Diabetic retinopathy is a metabolic complication of diabetes. This study aimed to elucidate metabolic and lipidomic alterations associated with diabetic retinopathy progression and identify biomarkers for its diagnosis and staging.

Methods

We analyzed serum profiles of 962 molecules, including 653 lipids and 309 polar small metabolites, from 167 individuals: 45 without retinopathy, 69 with non-proliferative diabetic retinopathy of varying severity, and 53 with proliferative diabetic retinopathy. Statistical models were applied to single-omics datasets, and machine learning algorithms were used to integrate metabolomic and lipidomic data for identifying features that best discriminate disease stages.

Results

Purine and sphingolipid metabolism were significantly altered in both non-proliferative and proliferative stages. Tyrosine metabolism was disrupted in non-proliferative disease, while glycine-serine-threonine metabolism was prominent in proliferative disease. Progression was associated with reduced sphingomyelins, phosphatidylcholines, and lysophosphatidylcholines. Among ten machine learning models, the K-nearest neighbor algorithm achieved the highest classification performance. The lipid ST 24:1;O4 and metabolite beta-hydroxyisovaleric acid were the top contributors.

Conclusions

Mass spectrometry-based metabolomics/lipidomics integrated with machine learning accurately stratify diabetic retinopathy and identify novel molecular markers, and may support early diagnosis and targeted intervention of diabetic retinopathy.

Abstract Image

基于质谱的代谢组学和脂质组学分析对糖尿病视网膜病变的分期进行分层
目的:糖尿病视网膜病变是糖尿病的代谢并发症。

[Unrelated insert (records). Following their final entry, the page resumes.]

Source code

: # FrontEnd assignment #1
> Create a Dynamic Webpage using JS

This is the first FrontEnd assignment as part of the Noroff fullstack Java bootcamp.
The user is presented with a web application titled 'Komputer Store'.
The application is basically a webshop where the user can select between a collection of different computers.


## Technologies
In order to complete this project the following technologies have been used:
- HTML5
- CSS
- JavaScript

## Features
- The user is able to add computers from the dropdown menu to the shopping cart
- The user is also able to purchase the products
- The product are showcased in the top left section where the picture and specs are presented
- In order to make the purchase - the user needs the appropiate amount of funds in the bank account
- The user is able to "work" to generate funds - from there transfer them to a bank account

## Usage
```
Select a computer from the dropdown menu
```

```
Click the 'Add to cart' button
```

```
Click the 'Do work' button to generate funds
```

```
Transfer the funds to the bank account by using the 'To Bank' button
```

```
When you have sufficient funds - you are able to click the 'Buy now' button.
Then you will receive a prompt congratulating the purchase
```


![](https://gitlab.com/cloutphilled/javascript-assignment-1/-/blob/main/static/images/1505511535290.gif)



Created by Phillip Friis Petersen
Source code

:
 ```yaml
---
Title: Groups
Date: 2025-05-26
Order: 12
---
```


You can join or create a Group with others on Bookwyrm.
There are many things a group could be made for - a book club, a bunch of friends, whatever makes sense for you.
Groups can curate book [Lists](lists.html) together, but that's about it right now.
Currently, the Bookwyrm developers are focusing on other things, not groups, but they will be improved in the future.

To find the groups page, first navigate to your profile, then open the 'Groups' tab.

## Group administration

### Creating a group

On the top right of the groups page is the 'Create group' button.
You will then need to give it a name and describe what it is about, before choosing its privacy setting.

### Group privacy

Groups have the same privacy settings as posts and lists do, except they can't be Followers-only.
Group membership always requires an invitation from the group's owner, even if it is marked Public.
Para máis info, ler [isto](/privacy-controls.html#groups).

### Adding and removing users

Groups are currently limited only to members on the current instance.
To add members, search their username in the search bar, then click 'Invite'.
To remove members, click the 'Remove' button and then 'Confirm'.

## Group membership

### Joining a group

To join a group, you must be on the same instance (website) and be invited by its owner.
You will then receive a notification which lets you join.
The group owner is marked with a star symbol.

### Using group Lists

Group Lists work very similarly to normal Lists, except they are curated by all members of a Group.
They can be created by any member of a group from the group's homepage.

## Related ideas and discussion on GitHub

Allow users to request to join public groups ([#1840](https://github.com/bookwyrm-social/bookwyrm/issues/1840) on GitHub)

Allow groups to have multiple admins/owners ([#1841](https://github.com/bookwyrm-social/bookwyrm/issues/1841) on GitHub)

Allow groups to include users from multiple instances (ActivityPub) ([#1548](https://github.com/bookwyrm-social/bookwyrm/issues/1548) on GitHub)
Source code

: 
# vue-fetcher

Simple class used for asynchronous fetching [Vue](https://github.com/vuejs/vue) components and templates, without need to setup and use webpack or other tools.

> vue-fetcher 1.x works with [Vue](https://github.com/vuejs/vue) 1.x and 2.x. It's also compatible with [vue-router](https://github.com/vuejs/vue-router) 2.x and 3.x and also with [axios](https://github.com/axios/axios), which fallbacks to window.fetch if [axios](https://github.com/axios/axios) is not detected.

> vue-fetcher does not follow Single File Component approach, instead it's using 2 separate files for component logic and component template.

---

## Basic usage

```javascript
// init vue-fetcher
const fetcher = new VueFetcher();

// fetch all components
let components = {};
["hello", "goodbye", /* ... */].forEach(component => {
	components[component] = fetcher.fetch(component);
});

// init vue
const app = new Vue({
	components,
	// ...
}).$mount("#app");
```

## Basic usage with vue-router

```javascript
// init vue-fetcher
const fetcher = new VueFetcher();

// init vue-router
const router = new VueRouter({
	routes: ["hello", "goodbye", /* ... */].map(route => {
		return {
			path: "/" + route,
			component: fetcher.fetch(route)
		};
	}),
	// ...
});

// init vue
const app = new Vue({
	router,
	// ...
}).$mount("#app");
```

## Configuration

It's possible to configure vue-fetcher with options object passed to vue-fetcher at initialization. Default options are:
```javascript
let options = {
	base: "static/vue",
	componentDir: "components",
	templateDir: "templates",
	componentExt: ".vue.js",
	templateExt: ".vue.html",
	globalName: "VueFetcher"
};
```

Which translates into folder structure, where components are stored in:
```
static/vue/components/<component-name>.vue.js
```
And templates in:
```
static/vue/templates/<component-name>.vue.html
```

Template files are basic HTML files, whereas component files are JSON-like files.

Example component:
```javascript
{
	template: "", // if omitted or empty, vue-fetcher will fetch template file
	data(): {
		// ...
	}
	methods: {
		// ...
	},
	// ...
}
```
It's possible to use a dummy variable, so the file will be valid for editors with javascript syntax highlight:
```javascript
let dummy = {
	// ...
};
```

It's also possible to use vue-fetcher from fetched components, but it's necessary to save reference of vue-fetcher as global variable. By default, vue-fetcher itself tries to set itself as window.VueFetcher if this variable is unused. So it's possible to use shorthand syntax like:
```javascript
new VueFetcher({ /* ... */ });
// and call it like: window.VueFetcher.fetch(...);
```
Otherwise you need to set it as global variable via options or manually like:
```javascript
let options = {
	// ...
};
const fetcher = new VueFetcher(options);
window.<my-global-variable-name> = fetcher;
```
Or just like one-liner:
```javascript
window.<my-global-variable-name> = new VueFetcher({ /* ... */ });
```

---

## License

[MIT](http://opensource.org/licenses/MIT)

本研究旨在阐明与糖尿病视网膜病变进展相关的代谢和脂质组学改变,并确定其诊断和分期的生物标志物。方法:我们分析了167例患者的962种分子的血清谱,包括653种脂质和309种极性小代谢物,其中45例无视网膜病变,69例患有不同程度的非增殖性糖尿病视网膜病变,53例患有增殖性糖尿病视网膜病变。统计模型应用于单组学数据集,机器学习算法用于整合代谢组学和脂质组学数据,以识别最能区分疾病分期的特征。结果在非增殖期和增殖期,spine和鞘脂代谢均发生显著变化。非增殖性疾病中酪氨酸代谢被破坏,而增殖性疾病中甘氨酸-丝氨酸-苏氨酸代谢突出。进展与鞘磷脂、磷脂酰胆碱和溶血磷脂酰胆碱减少有关。在10种机器学习模型中,k近邻算法的分类性能最高。脂质ST 24:1;O4和代谢物β -羟基异戊酸是主要贡献者。结论基于质谱技术的代谢组学/脂质组学与机器学习技术相结合,可以准确地对糖尿病视网膜病变进行分层,并发现新的分子标志物,为糖尿病视网膜病变的早期诊断和靶向干预提供支持。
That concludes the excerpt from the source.